- _HOW TO COMPLETE THIS TASK_:
From the data below, copy exactly the lines that lie between the one holding "# Use case diagram and use cases" and the one holding "an account |", including both, and nothing more.

- _SOURCE RECORDS_:
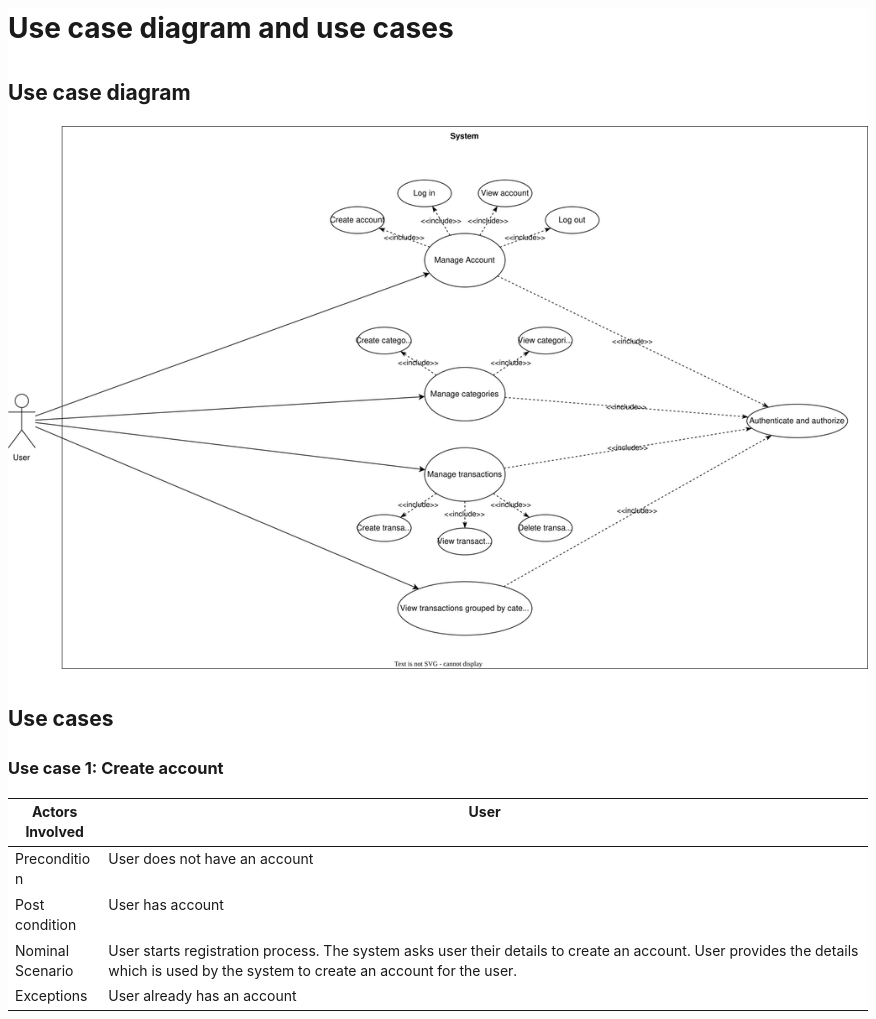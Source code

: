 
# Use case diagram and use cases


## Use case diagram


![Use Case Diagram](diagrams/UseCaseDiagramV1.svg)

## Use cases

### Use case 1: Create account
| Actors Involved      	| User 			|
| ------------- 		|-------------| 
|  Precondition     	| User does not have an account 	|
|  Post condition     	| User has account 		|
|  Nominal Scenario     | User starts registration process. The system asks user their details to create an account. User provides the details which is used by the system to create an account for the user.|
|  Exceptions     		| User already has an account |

...

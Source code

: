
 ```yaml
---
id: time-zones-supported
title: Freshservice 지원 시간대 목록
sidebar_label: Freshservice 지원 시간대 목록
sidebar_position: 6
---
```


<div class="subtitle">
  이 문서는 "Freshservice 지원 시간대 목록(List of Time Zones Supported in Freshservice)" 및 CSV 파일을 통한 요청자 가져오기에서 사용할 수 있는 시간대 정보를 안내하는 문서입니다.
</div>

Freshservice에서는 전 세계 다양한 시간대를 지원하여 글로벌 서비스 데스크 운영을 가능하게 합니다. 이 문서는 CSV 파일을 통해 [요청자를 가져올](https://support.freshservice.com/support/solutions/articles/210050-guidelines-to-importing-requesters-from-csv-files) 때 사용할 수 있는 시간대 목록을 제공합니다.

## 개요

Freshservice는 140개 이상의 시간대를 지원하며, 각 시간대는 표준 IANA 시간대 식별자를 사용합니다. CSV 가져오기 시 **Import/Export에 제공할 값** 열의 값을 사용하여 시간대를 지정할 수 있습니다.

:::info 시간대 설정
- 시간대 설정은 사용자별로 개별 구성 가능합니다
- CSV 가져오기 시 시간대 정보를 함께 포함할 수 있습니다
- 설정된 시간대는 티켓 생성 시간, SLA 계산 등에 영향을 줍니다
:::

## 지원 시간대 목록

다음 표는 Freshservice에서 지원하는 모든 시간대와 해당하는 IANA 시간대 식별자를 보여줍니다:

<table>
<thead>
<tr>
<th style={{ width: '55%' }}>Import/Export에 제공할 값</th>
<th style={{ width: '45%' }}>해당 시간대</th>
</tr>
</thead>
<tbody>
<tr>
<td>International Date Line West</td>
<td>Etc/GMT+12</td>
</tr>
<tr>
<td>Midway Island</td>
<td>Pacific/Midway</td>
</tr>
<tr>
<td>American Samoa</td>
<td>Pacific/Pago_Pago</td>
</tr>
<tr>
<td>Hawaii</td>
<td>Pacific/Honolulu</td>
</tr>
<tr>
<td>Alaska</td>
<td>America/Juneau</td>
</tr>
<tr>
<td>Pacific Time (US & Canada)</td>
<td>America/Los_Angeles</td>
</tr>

- _RESPONSE TO THIS TASK_:
# Use case diagram and use cases


## Use case diagram


![Use Case Diagram](diagrams/UseCaseDiagramV1.svg)

## Use cases

### Use case 1: Create account
| Actors Involved      	| User 			|
| ------------- 		|-------------| 
|  Precondition     	| User does not have an account 	|
|  Post condition     	| User has account 		|
|  Nominal Scenario     | User starts registration process. The system asks user their details to create an account. User provides the details which is used by the system to create an account for the user.|
|  Exceptions     		| User already has an account |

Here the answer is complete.